Popular Frameworks and Bring Your Own Algorithm (Lesson 55)
SageMaker Ground Truth
- Purpose: Assists in labeling data for machine learning.
- Capabilities:
- Automatic Labeling: Uses provided examples to label remaining data.
- Human Labeling: Distributes labeling tasks to human labelers via integration with Mechanical Turk, managing the workflow.
SageMaker Neo
- Functionality: Optimizes machine learning models for deployment across cloud and edge locations.
- Key Features:
- Cross-Compilation: Converts and optimizes models for various hardware like Intel, Nvidia, ARM.

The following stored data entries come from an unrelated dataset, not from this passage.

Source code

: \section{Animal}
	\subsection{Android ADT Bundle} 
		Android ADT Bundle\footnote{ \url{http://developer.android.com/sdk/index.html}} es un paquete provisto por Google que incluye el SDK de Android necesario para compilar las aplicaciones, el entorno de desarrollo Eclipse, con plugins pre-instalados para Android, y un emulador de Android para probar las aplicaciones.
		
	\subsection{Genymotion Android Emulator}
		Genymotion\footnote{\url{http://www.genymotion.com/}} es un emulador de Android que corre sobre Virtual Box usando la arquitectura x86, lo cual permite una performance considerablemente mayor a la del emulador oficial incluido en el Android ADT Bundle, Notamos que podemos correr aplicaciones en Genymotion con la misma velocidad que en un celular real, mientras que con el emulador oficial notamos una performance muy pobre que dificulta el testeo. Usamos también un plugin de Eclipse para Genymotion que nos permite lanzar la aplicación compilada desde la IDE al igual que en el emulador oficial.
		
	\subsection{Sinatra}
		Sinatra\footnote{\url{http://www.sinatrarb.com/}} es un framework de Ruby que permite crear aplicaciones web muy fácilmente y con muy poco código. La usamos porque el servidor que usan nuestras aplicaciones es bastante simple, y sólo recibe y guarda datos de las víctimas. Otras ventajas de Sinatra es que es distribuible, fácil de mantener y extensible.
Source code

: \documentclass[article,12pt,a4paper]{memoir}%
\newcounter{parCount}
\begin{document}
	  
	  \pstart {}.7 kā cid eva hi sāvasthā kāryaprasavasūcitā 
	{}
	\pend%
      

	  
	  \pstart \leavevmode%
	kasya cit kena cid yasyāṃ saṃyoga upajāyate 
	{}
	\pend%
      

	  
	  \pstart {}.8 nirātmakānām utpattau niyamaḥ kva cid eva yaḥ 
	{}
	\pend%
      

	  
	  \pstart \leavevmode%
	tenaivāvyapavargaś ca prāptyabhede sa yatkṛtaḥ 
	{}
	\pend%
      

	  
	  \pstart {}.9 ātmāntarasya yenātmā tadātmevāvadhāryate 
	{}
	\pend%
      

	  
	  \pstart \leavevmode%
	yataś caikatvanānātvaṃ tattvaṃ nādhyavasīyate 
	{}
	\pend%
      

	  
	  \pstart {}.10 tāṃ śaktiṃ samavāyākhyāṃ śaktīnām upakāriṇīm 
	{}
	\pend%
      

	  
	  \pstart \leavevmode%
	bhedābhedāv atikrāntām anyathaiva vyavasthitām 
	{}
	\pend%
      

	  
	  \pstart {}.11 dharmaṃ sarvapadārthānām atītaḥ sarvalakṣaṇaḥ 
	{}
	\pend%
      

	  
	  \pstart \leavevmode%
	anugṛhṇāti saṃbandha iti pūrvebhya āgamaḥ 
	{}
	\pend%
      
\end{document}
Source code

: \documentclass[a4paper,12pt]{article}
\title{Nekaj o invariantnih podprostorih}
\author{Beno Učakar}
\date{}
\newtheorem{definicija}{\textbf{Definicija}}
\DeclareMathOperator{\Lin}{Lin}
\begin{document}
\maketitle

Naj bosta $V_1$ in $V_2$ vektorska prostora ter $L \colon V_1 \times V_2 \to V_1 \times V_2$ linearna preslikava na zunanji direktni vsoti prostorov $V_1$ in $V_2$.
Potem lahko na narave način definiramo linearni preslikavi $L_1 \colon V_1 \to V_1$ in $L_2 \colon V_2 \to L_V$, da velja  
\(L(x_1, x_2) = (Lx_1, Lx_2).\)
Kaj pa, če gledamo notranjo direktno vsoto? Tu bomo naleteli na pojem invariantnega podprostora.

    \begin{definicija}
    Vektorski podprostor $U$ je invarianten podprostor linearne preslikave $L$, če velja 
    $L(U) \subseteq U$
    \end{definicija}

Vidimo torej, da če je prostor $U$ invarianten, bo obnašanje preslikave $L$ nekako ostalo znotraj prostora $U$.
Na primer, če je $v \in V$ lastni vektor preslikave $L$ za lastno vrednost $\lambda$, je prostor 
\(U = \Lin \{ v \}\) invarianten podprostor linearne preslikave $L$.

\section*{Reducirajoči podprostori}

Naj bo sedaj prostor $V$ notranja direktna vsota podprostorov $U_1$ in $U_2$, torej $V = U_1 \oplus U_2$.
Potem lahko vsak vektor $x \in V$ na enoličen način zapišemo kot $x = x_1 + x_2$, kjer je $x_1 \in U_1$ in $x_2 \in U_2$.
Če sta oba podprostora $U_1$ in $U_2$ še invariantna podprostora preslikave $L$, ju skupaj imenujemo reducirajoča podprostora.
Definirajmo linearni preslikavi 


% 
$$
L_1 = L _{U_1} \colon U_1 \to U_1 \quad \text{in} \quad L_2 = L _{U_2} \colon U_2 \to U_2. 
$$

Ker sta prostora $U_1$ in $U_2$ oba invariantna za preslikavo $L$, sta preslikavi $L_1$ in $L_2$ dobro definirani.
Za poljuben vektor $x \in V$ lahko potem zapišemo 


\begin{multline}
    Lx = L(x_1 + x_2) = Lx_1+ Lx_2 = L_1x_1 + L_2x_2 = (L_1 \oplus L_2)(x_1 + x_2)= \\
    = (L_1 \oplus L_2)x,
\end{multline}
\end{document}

- Use Case: Suitable for applications where low latency is crucial, allowing deployment at edge locations.
Developing Models with Other Frameworks
- Container-Based Architecture: Utilizes Docker containers for training and deploying models.

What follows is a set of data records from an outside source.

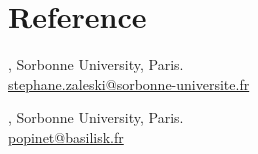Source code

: \documentclass[]{deedy-resume-openfont}
\begin{document}
\begin{minipage}[t]{0.49\textwidth}
\section{Reference}
\sectionsep
\begin{tightemize}
\item {}, Sorbonne University, Paris. \\ \href{mailto:stephane.zaleski@sorbonne-universite.fr}{stephane.zaleski@sorbonne-universite.fr}
\item {}, Sorbonne University, Paris. \\ \href{mailto:popinet@basilisk.fr}{popinet@basilisk.fr}
\end{tightemize}

\end{minipage} 
\end{document}
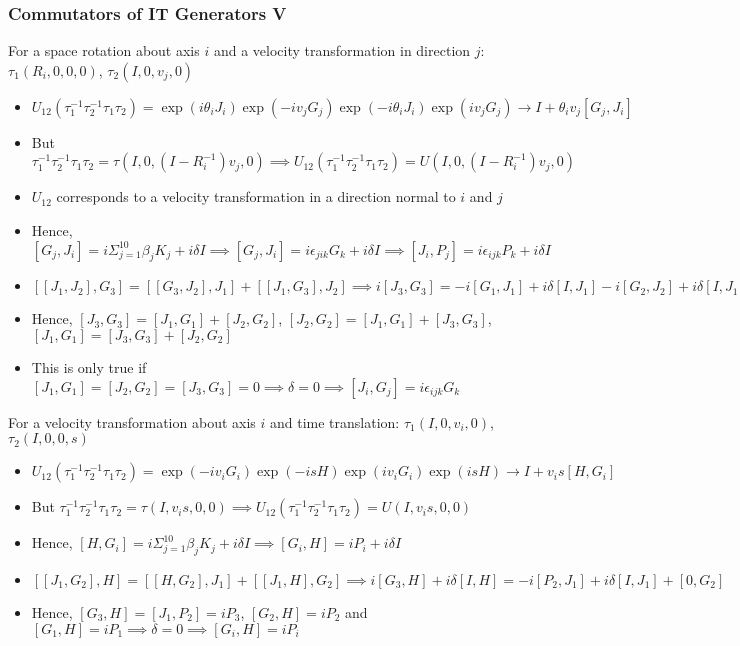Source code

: \documentclass[8pt,t,mathserif,aspectratio=169]{beamer}
\begin{document}
\begin{frame}
  \frametitle{Commutators of IT Generators V}
  \vspace{1mm}
    For a space rotation about axis $i$ and a velocity transformation in direction $j$: $\tau_1(R_i,0,0,0)$, $\tau_2(I,0,v_j,0)$
  \begin{itemize}
    \item $U_{12}(\tau^{-1}_1 \tau^{-1}_2 \tau_1 \tau_2) = \exp(i \theta_i J_i) \exp(-i v_j G_j) \exp(-i \theta_i J_i) \exp(i v_j G_j) \to I + \theta_i v_j [G_j,J_i]$
    \item But $\tau^{-1}_1 \tau^{-1}_2 \tau_1 \tau_2 = \tau(I,0,(I - R^{-1}_i)v_j,0) \implies U_{12}(\tau^{-1}_1 \tau^{-1}_2 \tau_1 \tau_2) = U(I,0,(I - R^{-1}_i)v_j,0)$
    \item $U_{12}$ corresponds to a velocity transformation in a direction normal to $i$ and $j$ 
    \item Hence, $[G_j,J_i] = i \Sigma_{j = 1}^{10} \beta_j K_j + i \delta I \implies [G_j,J_i] = i \epsilon_{jik} G_k + i \delta I  \implies [J_i,P_j] = i \epsilon_{ijk} P_k + i \delta I$
    \item $[[J_1,J_2],G_3] = [[G_3,J_2],J_1] + [[J_1,G_3],J_2] \implies i[J_3,G_3] = -i[G_1,J_1] + i \delta [I,J_1] - i[G_2,J_2] + i \delta [I,J_1]$
    \item Hence, $[J_3,G_3] = [J_1,G_1] + [J_2,G_2]$, $[J_2,G_2] = [J_1,G_1] + [J_3,G_3]$, $[J_1,G_1] = [J_3,G_3] + [J_2,G_2]$
    \item This is only true if $[J_1,G_1] = [J_2,G_2] = [J_3,G_3] = 0 \implies \delta = 0 \implies [J_i,G_j] = i \epsilon_{ijk} G_k$
  \end{itemize}
  For a velocity transformation about axis $i$ and time translation: $\tau_1(I,0,v_i,0)$, $\tau_2(I,0,0,s)$
  \begin{itemize}
    \item $U_{12}(\tau^{-1}_1 \tau^{-1}_2 \tau_1 \tau_2) = \exp(-i v_i G_i) \exp(-i s H) \exp(i v_i G_i) \exp(i s H) \to I + v_i s [H,G_i]$
    \item But $\tau^{-1}_1 \tau^{-1}_2 \tau_1 \tau_2 = \tau(I,v_i s,0,0) \implies U_{12}(\tau^{-1}_1 \tau^{-1}_2 \tau_1 \tau_2) = U(I,v_i s,0,0)$
    \item Hence, $[H,G_i] = i \Sigma_{j = 1}^{10} \beta_j K_j + i \delta I \implies [G_i,H] = i P_i + i \delta I$
    \item $[[J_1,G_2],H] = [[H,G_2],J_1] + [[J_1,H],G_2] \implies i[G_3,H] + i \delta [I,H] = -i[P_2,J_1] + i \delta [I,J_1] + [0,G_2]$
    \item Hence, $[G_3,H] = [J_1,P_2] = i P_3$, $[G_2,H] = i P_2$ and $[G_1,H] = i P_1 \implies \delta = 0 \implies [G_i,H] = i P_i$
  \end{itemize}
\end{frame}
\end{document}
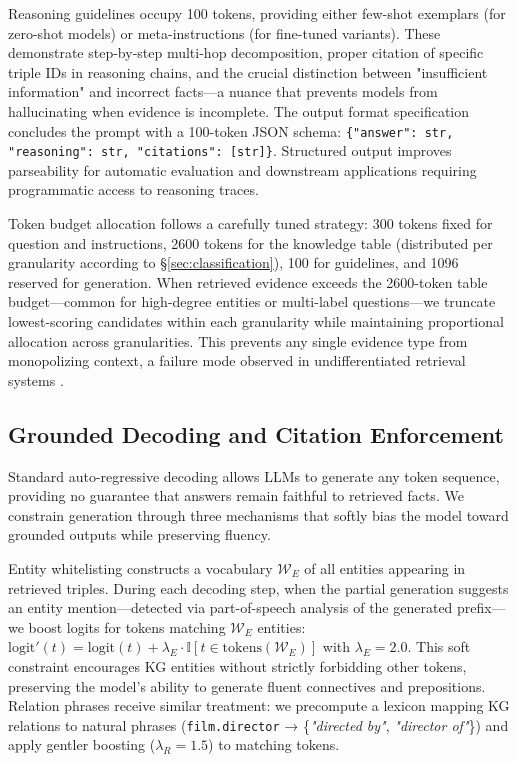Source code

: \documentclass[conference]{IEEEtran}
\begin{document}
Reasoning guidelines occupy 100 tokens, providing either few-shot exemplars (for zero-shot models) or meta-instructions (for fine-tuned variants). These demonstrate step-by-step multi-hop decomposition, proper citation of specific triple IDs in reasoning chains, and the crucial distinction between "insufficient information" and incorrect facts—a nuance that prevents models from hallucinating when evidence is incomplete. The output format specification concludes the prompt with a 100-token JSON schema: \texttt{\{"answer": str, "reasoning": str, "citations": [str]\}}. Structured output improves parseability for automatic evaluation and downstream applications requiring programmatic access to reasoning traces.

Token budget allocation follows a carefully tuned strategy: 300 tokens fixed for question and instructions, 2600 tokens for the knowledge table (distributed per granularity according to §\ref{sec:classification}), 100 for guidelines, and 1096 reserved for generation. When retrieved evidence exceeds the 2600-token table budget—common for high-degree entities or multi-label questions—we truncate lowest-scoring candidates within each granularity while maintaining proportional allocation across granularities. This prevents any single evidence type from monopolizing context, a failure mode observed in undifferentiated retrieval systems \cite{shi2023replug,izacard2021leverage}.

\subsection{Grounded Decoding and Citation Enforcement}
\label{sec:decoding}

Standard auto-regressive decoding allows LLMs to generate any token sequence, providing no guarantee that answers remain faithful to retrieved facts. We constrain generation through three mechanisms that softly bias the model toward grounded outputs while preserving fluency.

Entity whitelisting constructs a vocabulary $\mathcal{W}_E$ of all entities appearing in retrieved triples. During each decoding step, when the partial generation suggests an entity mention—detected via part-of-speech analysis of the generated prefix—we boost logits for tokens matching $\mathcal{W}_E$ entities: $\text{logit}'(t) = \text{logit}(t) + \lambda_E \cdot \mathbb{I}[t \in \text{tokens}(\mathcal{W}_E)]$ with $\lambda_E=2.0$. This soft constraint encourages KG entities without strictly forbidding other tokens, preserving the model's ability to generate fluent connectives and prepositions. Relation phrases receive similar treatment: we precompute a lexicon mapping KG relations to natural phrases (\texttt{film.director} → \{\emph{"directed by"}, \emph{"director of"}\}) and apply gentler boosting ($\lambda_R=1.5$) to matching tokens.
\end{document}
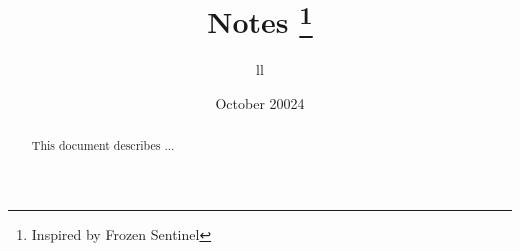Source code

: \documentclass[notoc]{tufte-handout}
\title{Notes \thanks{Inspired by Frozen Sentinel}}
\author{ll}
\date{October 20024}  %
\numberwithin{equation}{section}
\begin{document}
\maketitle%


\begin{abstract}
\noindent This document describes ...
\end{abstract}

\tableofcontents







\newpage


% 
% 
\end{document}
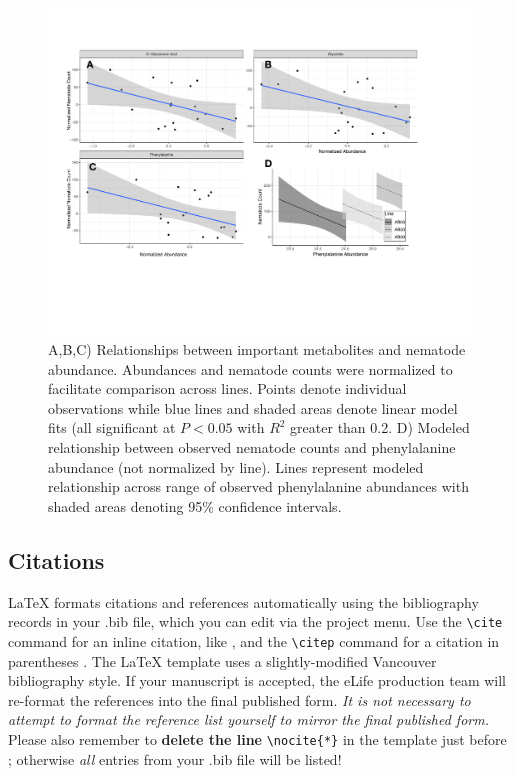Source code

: \documentclass[9pt,lineno]{elife}
\begin{document}
\begin{figure}
\includegraphics[width = 0.95\linewidth]{figures/publication_figures/figure-5.pdf}
\caption{A,B,C) Relationships between important metabolites and nematode abundance.  Abundances and nematode counts were normalized to facilitate comparison across lines.  Points denote individual observations while blue lines and shaded areas denote linear model fits (all significant at $P < 0.05$ with $R^2$ greater than 0.2.  D) Modeled relationship between observed nematode counts and phenylalanine abundance (not normalized by line).  Lines represent modeled relationship across range of observed phenylalanine abundances with shaded areas denoting 95\% confidence intervals. }
\label{fig:figure4}
\end{figure}







\subsection{Citations}

LaTeX formats citations and references automatically using the bibliography records in your .bib file, which you can edit via the project menu. Use the \verb|\cite| command for an inline citation, like \cite{Aivazian917}, and the \verb|\citep| command for a citation in parentheses \citep{Aivazian917}. The LaTeX template uses a slightly-modified Vancouver bibliography style. If your manuscript is accepted, the eLife production team will re-format the references into the final published form. \emph{It is not necessary to attempt to format the reference list yourself to mirror the final published form.} Please also remember to \textbf{delete the line} \verb|\nocite{*}| in the template just before \verb||; otherwise \emph{all} entries from your .bib file will be listed! 
\end{document}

- Pre-Built Docker Images: Available for built-in algorithms and popular frameworks like TensorFlow, Apache MxNet, etc.
- Integration with Apache Spark:
- Provides a library for Python and Scala.
- Directly consumes data frames in Spark clusters, converting them to protobuf and uploading to S3.
- Framework Support: Offers support for TensorFlow, Apache MxNet, Scikit-learn, PyTorch, Chainer, etc.
- Custom Algorithm Development:
- Option to extend SageMaker Docker images or use custom container images.
- Suitable for unique runtime or language requirements.
- Advanced Use with Deep Learning AMIs:
- For modifying or extending frameworks.
- Ideal for users contributing to code or debugging at the framework level.
Summary
SageMaker provides a flexible environment for machine learning, offering:
- Built-in algorithms for ease of use and scalability.
- Support for popular frameworks via pre-built container images.
- Options to extend or bring custom container images for unique requirements.
- Ground Truth for data labeling and Neo for optimizing model deployment.